Command used and terminal output

#variables
pipeline_name="nf-core/sarek"
pipeline_revision="3.1.2"
pipeline_hub="github"
pipeline_work_dir="/scratch/nextflow_works/primary_analysis"

#run nextflow
nextflow run \
    $pipeline_name -r $pipeline_revision -hub $pipeline_hub \
    -c nextflow.config \
    -profile genfac \
    -params-file params.yaml \
    -work-dir $pipeline_work_dir \
    -resume;

#Content of params.yml
#genome: GATK.GRCh38
#igenomes_base: /processing_data/reference_datasets/iGenomes/2023.1
#input: metadata.csv
#outdir: output_nf-core@sarek_3.1.2/
#save_mapped: true

Relevant files

No response

System information

FriederikeHanssen commented 7 months ago

Hey! Yes this is due to the intervals file that is used. We use the one provided by GATK. You can change the intervals file or skip the intervals usage all together (beware this will increase runtime quite a bit because then no parallelization can get done).

edg1983 commented 7 months ago

Thanks for the explanation. So you are using this file iGenomes/2023.1/Homo_sapiens/GATK/GRCh38/Annotation/intervals/wgs_calling_regions.hg38.bed from the iGenomes release, right?
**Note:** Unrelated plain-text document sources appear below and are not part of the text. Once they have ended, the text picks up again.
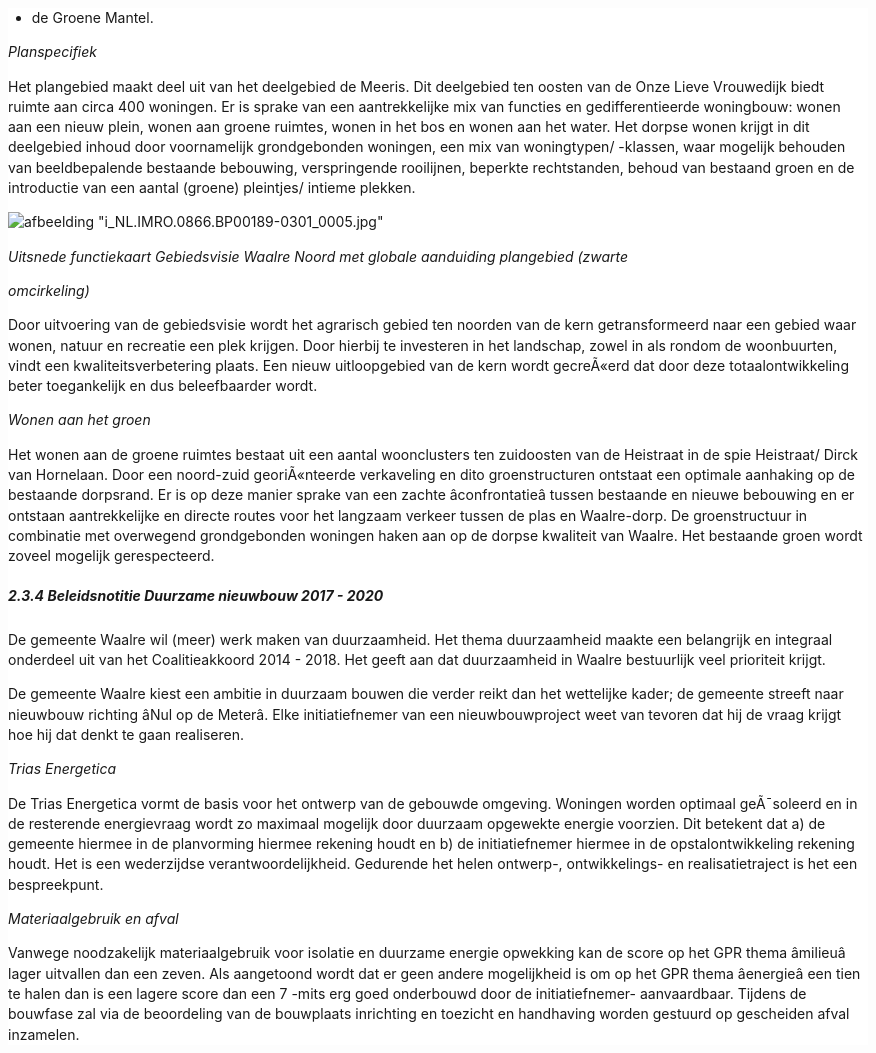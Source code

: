 * de Groene Mantel.

*Planspecifiek*

Het plangebied maakt deel uit van het deelgebied de Meeris. Dit deelgebied ten oosten van de Onze Lieve Vrouwedijk biedt ruimte aan circa 400 woningen. Er is sprake van een aantrekkelijke mix van functies en gedifferentieerde woningbouw: wonen aan een nieuw plein, wonen aan groene ruimtes, wonen in het bos en wonen aan het water. Het dorpse wonen krijgt in dit deelgebied inhoud door voornamelijk grondgebonden woningen, een mix van woningtypen/ \-klassen, waar mogelijk behouden van beeldbepalende bestaande bebouwing, verspringende rooilijnen, beperkte rechtstanden, behoud van bestaand groen en de introductie van een aantal (groene) pleintjes/ intieme plekken.

![afbeelding "i_NL.IMRO.0866.BP00189-0301_0005.jpg"](i_NL.IMRO.0866.BP00189-0301_0005.jpg)

*Uitsnede functiekaart Gebiedsvisie Waalre Noord met globale aanduiding plangebied (zwarte*

*omcirkeling)*

Door uitvoering van de gebiedsvisie wordt het agrarisch gebied ten noorden van de kern getransformeerd naar een gebied waar wonen, natuur en recreatie een plek krijgen. Door hierbij te investeren in het landschap, zowel in als rondom de woonbuurten, vindt een kwaliteitsverbetering plaats. Een nieuw uitloopgebied van de kern wordt gecreÃ«erd dat door deze totaalontwikkeling beter toegankelijk en dus beleefbaarder wordt.

*Wonen aan het groen*

Het wonen aan de groene ruimtes bestaat uit een aantal woonclusters ten zuidoosten van de Heistraat in de spie Heistraat/ Dirck van Hornelaan. Door een noord\-zuid georiÃ«nteerde verkaveling en dito groenstructuren ontstaat een optimale aanhaking op de bestaande dorpsrand. Er is op deze manier sprake van een zachte âconfrontatieâ tussen bestaande en nieuwe bebouwing en er ontstaan aantrekkelijke en directe routes voor het langzaam verkeer tussen de plas en Waalre\-dorp. De groenstructuur in combinatie met overwegend grondgebonden woningen haken aan op de dorpse kwaliteit van Waalre. Het bestaande groen wordt zoveel mogelijk gerespecteerd.

##### 2\.3\.4 Beleidsnotitie Duurzame nieuwbouw 2017 \- 2020

De gemeente Waalre wil (meer) werk maken van duurzaamheid. Het thema duurzaamheid maakte een belangrijk en integraal onderdeel uit van het Coalitieakkoord 2014 \- 2018\. Het geeft aan dat duurzaamheid in Waalre bestuurlijk veel prioriteit krijgt.

De gemeente Waalre kiest een ambitie in duurzaam bouwen die verder reikt dan het wettelijke kader; de gemeente streeft naar nieuwbouw richting âNul op de Meterâ. Elke initiatiefnemer van een nieuwbouwproject weet van tevoren dat hij de vraag krijgt hoe hij dat denkt te gaan realiseren.

*Trias Energetica*

De Trias Energetica vormt de basis voor het ontwerp van de gebouwde omgeving. Woningen worden optimaal geÃ¯soleerd en in de resterende energievraag wordt zo maximaal mogelijk door duurzaam opgewekte energie voorzien. Dit betekent dat a) de gemeente hiermee in de planvorming hiermee rekening houdt en b) de initiatiefnemer hiermee in de opstalontwikkeling rekening houdt. Het is een wederzijdse verantwoordelijkheid. Gedurende het helen ontwerp\-, ontwikkelings\- en realisatietraject is het een bespreekpunt.

*Materiaalgebruik en afval*

Vanwege noodzakelijk materiaalgebruik voor isolatie en duurzame energie opwekking kan de score op het GPR thema âmilieuâ lager uitvallen dan een zeven. Als aangetoond wordt dat er geen andere mogelijkheid is om op het GPR thema âenergieâ een tien te halen dan is een lagere score dan een 7 \-mits erg goed onderbouwd door de initiatiefnemer\- aanvaardbaar. Tijdens de bouwfase zal via de beoordeling van de bouwplaats inrichting en toezicht en handhaving worden gestuurd op gescheiden afval inzamelen.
I'm fine with excluding additional contigs (like decoys, HLA, ALT, etc.), but also excluding chrM is not the best solution, especially when this is applied to the alignments. I guess most people expect to have chrM reads in all the BAM/CRAM files produced by the pipeline. Overall, the current behavior seems a little confusing since the data is present in some BAM/CRAM (mapped and markduplicates), but then removed in the recalibrated one.
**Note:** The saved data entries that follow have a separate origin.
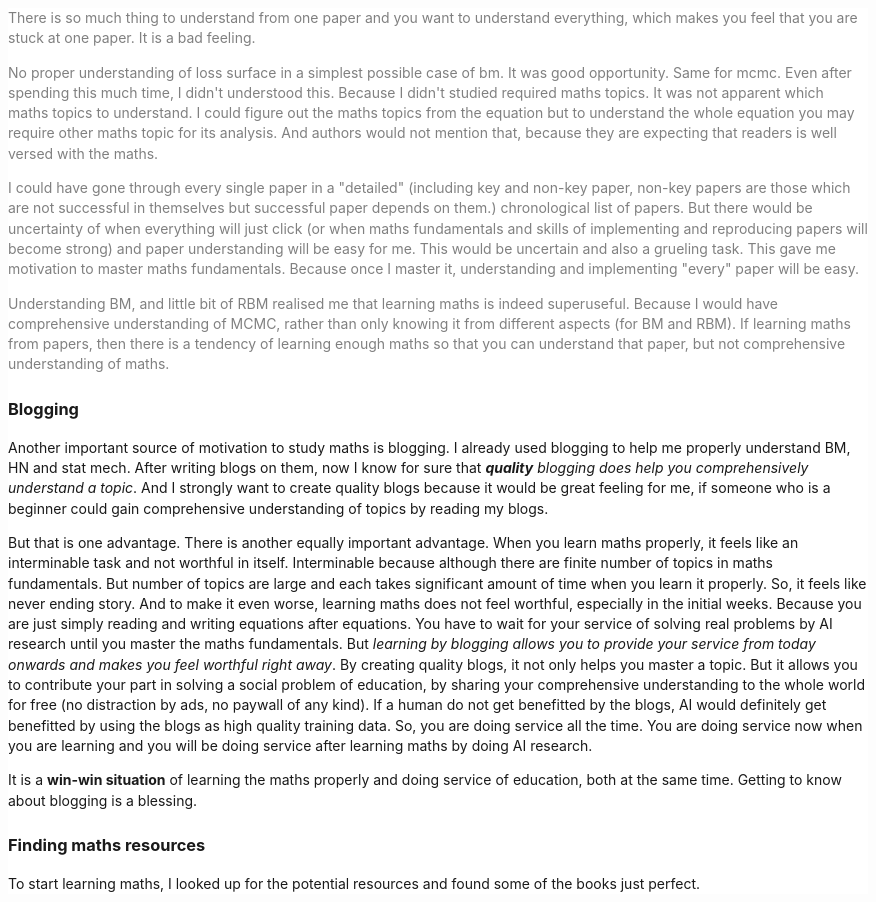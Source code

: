 <span style="color: grey;">There is so much thing to understand from one paper and you want to understand everything, which makes you feel that you are stuck at one paper. It is a bad feeling.</span>

<span style="color: grey;">No proper understanding of loss surface in a simplest possible case of bm. It was good opportunity. Same for mcmc. Even after spending this much time, I didn't understood this. Because I didn't studied required maths topics. It was not apparent which maths topics to understand. I could figure out the maths topics from the equation but to understand the whole equation you may require other maths topic for its analysis. And authors would not mention that, because they are expecting that readers is well versed with the maths.</span>

<span style="color: grey;"></span>
<span style="color: grey;">I could have gone through every single paper in a "detailed" (including key and non-key paper, non-key papers are those which are not successful in themselves but successful paper depends on them.) chronological list of papers. But there would be uncertainty of when everything will just click (or when maths fundamentals and skills of implementing and reproducing papers will become strong) and paper understanding will be easy for me. This would be uncertain and also a grueling task. This gave me motivation to master maths fundamentals. Because once I master it, understanding and implementing "every" paper will be easy.</span>


<span style="color: grey;">Understanding BM, and little bit of RBM realised me that learning maths is indeed superuseful. Because I would have comprehensive understanding of MCMC, rather than only knowing it from different aspects (for BM and RBM). If learning maths from papers, then there is a tendency of learning enough maths so that you can understand that paper, but not comprehensive understanding of maths.</span>

 
### Blogging 
Another important source of motivation to study maths is blogging. I already used blogging to help me properly understand BM, HN and stat mech. After writing blogs on them, now I know for sure that _**quality** blogging does help you comprehensively understand a topic_. And I strongly want to create quality blogs because it would be great feeling for me, if someone who is a beginner could gain comprehensive understanding of topics by reading my blogs.

But that is one advantage. There is another equally important advantage. When you learn maths properly, it feels like an interminable task and not worthful in itself. Interminable because although there are finite number of topics in maths fundamentals. But number of topics are large and each takes significant amount of time when you learn it properly. So, it feels like never ending story. And to make it even worse, learning maths does not feel worthful, especially in the initial weeks. Because you are just simply reading and writing equations after equations. You have to wait for your service of solving real problems by AI research until you master the maths fundamentals. But _learning by blogging allows you to provide your service from today onwards and makes you feel worthful right away_. By creating quality blogs, it not only helps you master a topic. But it allows you to contribute your part in solving a social problem of education, by sharing your comprehensive understanding to the whole world for free (no distraction by ads, no paywall of any kind). If a human do not get benefitted by the blogs, AI would definitely get benefitted by using the blogs as high quality training data. So, you are doing service all the time. You are doing service now when you are learning and you will be doing service after learning maths by doing AI research.

It is a **win-win situation** of learning the maths properly and doing service of education, both at the same time. Getting to know about blogging is a blessing. 

### Finding maths resources
To start learning maths, I looked up for the potential resources and found some of the books just perfect.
FriederikeHanssen commented 7 months ago

I need to read up on it a bit more. We basically just took the reference files as is from GATK and ran with it: https://gatk.broadinstitute.org/hc/en-us/articles/360035889551-When-should-I-restrict-my-analysis-to-specific-intervals

So I am guessing they had a good reason to not have this in the intervals file? In any case you can easily circumvent this by adding the mitochondrial coordinates to the file and specifying it with --intervals.

We are actually using this file: https://github.com/nf-core/sarek/blob/6aeac929c924ba382baa42a0fe969b4e0e753ca9/conf/igenomes.config#L64 which is the same except that we removed the seconds because it was easier for grouping them together. Regions are all the same though.

The duplicate marking is not parallelised along genomic coordinates but everything is processed together which is why nothing is removed.

edg1983 commented 7 months ago

Thanks for the advice. I will procede preparing my custom intervals file for future use.

In think GATK compiled this list of regions mainly for variant calling, to remove noisy or difficult to re-assemble regions that would slow down the variant caller and give low confidence calls. They probably excluded chrM from these regions because they have a dedicated pipeline and calling variants on chrM is usually treated with dedicated methods.

I can understand this approach in the context of variant calling, but keep in mind that using these regions has the subtle consequence of not only skipping chrM, but also specific regions across chromosomes. If this is the default behaviour, this needs to be strongly highlighted in the documentation so that users have the right expectations on the output. For example, some downstream analysis expect variants called genome without any exclusion regions and this is relevant also when performing datasets comparison.

Finally, IMHO, it is never a good practice to remove reads from the BAM files since usually these are supposed to losslessly represent the input sequences (after reads QC and trimming). If you decide not to change the current approach with recalibration then my suggestion is to at least strongly highlight this behaviour in the docs.